The lines below starting at the line containing "所以，在你爱上任何人之前，第" and ending at the line containing "NRE。NRE 是不同的，因为 NRE" are to be repeated exactly, with both ends kept and nothing else added.
——
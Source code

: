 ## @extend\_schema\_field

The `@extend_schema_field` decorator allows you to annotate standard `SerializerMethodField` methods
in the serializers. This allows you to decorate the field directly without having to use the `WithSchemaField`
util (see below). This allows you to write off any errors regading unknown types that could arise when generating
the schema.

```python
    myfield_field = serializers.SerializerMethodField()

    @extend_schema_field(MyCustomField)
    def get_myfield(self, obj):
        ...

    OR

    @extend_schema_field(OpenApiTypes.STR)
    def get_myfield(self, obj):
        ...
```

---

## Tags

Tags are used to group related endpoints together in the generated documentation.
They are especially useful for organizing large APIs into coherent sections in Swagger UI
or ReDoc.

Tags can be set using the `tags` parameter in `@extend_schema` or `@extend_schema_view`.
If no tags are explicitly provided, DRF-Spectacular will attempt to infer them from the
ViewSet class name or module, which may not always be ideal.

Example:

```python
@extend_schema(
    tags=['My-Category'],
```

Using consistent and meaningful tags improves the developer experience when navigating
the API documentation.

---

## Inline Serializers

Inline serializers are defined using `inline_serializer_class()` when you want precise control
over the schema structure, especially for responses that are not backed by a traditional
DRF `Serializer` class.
——
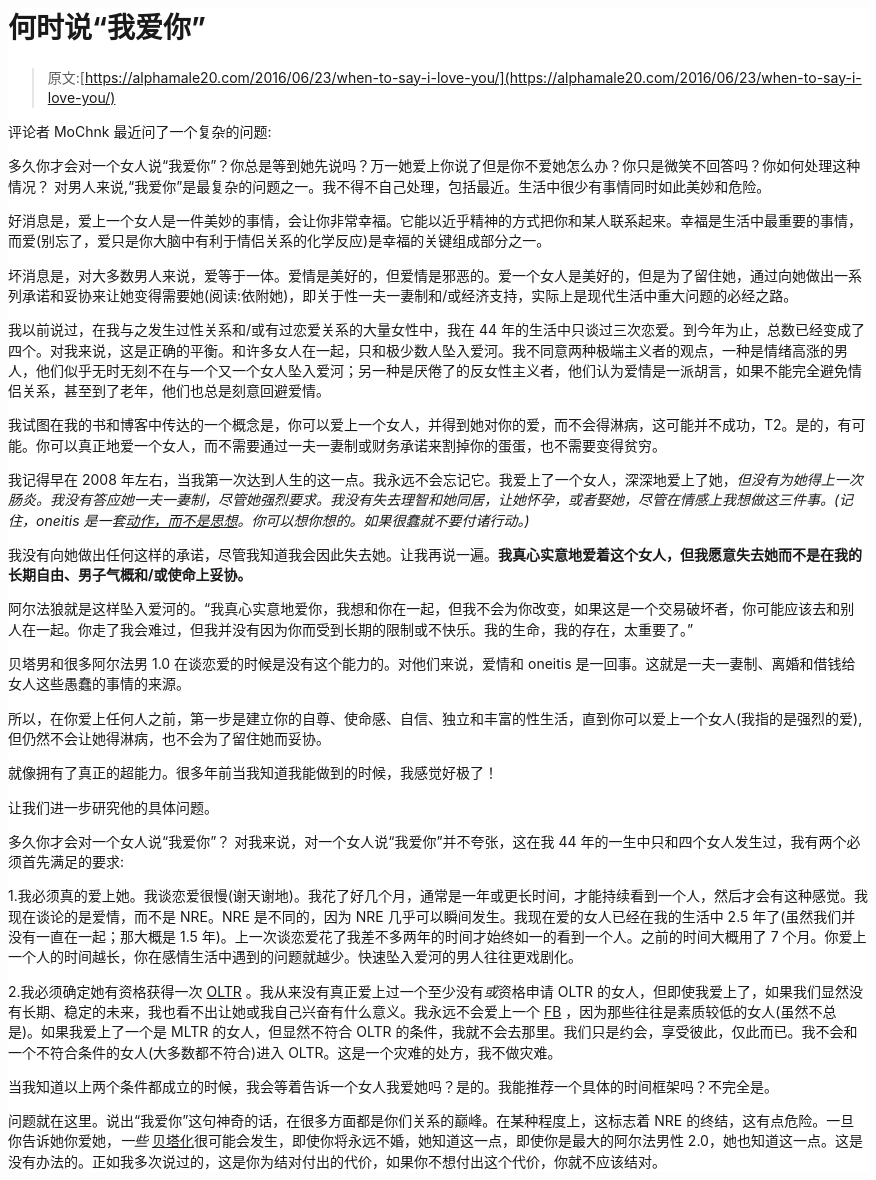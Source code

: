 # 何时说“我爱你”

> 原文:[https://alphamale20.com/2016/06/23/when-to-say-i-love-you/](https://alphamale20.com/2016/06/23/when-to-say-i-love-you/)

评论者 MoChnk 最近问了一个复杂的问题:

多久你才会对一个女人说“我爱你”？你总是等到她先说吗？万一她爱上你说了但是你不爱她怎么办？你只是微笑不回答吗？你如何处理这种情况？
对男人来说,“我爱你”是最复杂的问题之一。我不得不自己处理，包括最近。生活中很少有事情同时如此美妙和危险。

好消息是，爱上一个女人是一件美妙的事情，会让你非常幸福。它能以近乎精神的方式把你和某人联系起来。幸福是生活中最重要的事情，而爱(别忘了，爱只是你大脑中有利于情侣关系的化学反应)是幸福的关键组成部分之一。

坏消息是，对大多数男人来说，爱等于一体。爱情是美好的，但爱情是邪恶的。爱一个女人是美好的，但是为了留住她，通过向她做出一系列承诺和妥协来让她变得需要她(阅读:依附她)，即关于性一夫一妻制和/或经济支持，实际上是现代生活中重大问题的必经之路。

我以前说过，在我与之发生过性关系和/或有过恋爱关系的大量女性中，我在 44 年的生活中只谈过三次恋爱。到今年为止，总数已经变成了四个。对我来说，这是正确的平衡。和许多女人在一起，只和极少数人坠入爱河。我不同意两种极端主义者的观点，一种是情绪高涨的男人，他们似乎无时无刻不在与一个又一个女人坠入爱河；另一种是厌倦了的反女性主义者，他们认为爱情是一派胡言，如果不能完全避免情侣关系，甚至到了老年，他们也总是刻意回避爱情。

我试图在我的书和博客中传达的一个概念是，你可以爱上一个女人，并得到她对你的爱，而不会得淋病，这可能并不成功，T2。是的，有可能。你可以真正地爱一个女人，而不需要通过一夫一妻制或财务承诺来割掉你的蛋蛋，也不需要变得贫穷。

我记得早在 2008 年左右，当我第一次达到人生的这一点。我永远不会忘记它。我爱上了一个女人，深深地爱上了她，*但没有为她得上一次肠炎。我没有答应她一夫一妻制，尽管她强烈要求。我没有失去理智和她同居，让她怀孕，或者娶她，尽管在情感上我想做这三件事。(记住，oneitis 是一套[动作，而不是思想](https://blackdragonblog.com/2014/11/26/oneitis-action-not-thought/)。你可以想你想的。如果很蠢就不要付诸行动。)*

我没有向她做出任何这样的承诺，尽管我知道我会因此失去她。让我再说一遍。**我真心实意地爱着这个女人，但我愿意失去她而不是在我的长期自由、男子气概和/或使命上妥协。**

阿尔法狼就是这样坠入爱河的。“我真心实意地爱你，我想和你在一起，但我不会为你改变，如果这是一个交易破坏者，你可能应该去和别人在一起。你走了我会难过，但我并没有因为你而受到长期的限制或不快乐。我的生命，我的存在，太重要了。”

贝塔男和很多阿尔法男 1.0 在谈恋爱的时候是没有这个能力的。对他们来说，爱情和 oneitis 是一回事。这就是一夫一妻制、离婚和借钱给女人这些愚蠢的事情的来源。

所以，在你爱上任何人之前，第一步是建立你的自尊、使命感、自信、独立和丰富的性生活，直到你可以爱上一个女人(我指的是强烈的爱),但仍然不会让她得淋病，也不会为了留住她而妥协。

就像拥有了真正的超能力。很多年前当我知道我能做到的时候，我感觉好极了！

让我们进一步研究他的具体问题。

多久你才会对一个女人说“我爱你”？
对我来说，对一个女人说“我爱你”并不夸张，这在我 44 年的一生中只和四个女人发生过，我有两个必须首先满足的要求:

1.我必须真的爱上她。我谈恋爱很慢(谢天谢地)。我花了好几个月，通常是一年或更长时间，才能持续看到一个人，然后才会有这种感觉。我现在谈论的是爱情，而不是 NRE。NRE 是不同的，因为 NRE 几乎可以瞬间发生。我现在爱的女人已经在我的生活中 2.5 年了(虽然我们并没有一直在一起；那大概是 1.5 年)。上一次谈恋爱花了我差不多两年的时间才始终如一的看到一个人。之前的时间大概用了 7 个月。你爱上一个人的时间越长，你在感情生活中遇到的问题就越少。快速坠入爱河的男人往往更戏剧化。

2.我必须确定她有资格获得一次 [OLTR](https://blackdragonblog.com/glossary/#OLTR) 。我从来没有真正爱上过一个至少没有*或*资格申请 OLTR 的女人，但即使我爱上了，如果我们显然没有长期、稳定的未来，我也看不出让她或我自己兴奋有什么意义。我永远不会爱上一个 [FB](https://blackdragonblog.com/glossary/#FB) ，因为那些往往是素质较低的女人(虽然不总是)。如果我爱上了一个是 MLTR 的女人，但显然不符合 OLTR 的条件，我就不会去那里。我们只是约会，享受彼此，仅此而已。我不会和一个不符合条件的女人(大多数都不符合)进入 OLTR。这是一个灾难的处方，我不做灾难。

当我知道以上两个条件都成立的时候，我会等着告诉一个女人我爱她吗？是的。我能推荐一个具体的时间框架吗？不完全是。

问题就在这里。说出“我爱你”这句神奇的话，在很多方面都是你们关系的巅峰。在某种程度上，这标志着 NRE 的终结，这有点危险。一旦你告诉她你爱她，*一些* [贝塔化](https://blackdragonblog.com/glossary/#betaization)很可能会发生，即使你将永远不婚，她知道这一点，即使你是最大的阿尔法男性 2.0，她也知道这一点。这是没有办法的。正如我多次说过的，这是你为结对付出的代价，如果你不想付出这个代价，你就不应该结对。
——
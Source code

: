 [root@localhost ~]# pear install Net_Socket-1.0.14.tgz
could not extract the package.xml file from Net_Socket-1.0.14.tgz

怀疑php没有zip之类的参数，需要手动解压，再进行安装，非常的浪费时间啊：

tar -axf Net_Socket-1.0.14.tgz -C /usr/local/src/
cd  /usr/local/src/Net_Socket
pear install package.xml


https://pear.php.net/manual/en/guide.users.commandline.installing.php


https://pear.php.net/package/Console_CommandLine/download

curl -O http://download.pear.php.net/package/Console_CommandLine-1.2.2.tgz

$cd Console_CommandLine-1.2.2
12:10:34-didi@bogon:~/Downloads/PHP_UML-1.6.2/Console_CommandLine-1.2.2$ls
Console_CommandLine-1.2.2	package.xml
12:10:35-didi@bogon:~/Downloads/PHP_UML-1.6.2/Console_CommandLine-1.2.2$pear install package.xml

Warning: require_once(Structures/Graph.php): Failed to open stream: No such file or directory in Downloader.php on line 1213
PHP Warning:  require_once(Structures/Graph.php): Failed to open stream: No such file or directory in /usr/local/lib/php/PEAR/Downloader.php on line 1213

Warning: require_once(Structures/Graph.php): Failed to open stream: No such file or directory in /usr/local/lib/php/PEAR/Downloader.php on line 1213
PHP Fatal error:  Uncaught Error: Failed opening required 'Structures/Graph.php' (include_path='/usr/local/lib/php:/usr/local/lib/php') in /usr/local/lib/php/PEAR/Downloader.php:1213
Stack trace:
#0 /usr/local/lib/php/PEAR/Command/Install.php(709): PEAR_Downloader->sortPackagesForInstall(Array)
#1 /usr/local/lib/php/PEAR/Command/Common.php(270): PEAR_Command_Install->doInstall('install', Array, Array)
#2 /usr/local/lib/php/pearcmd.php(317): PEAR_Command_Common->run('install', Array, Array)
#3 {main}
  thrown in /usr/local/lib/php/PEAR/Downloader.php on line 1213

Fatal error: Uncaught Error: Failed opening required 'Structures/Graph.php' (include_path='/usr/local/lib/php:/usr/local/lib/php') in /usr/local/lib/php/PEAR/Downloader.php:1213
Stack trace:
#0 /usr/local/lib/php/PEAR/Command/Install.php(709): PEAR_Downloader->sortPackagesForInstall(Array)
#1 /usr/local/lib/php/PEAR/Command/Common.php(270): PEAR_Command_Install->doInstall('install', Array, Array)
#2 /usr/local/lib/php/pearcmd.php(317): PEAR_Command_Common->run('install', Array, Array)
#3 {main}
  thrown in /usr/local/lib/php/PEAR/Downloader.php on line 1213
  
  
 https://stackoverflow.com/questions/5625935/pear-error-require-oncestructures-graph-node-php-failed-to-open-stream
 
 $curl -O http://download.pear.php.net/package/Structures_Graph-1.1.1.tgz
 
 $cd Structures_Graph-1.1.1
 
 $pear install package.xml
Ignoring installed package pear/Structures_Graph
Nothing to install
——
Solution to this task –
所以，在你爱上任何人之前，第一步是建立你的自尊、使命感、自信、独立和丰富的性生活，直到你可以爱上一个女人(我指的是强烈的爱),但仍然不会让她得淋病，也不会为了留住她而妥协。

就像拥有了真正的超能力。很多年前当我知道我能做到的时候，我感觉好极了！

让我们进一步研究他的具体问题。

多久你才会对一个女人说“我爱你”？
对我来说，对一个女人说“我爱你”并不夸张，这在我 44 年的一生中只和四个女人发生过，我有两个必须首先满足的要求:

1.我必须真的爱上她。我谈恋爱很慢(谢天谢地)。我花了好几个月，通常是一年或更长时间，才能持续看到一个人，然后才会有这种感觉。我现在谈论的是爱情，而不是 NRE。NRE 是不同的，因为 NRE 几乎可以瞬间发生。我现在爱的女人已经在我的生活中 2.5 年了(虽然我们并没有一直在一起；那大概是 1.5 年)。上一次谈恋爱花了我差不多两年的时间才始终如一的看到一个人。之前的时间大概用了 7 个月。你爱上一个人的时间越长，你在感情生活中遇到的问题就越少。快速坠入爱河的男人往往更戏剧化。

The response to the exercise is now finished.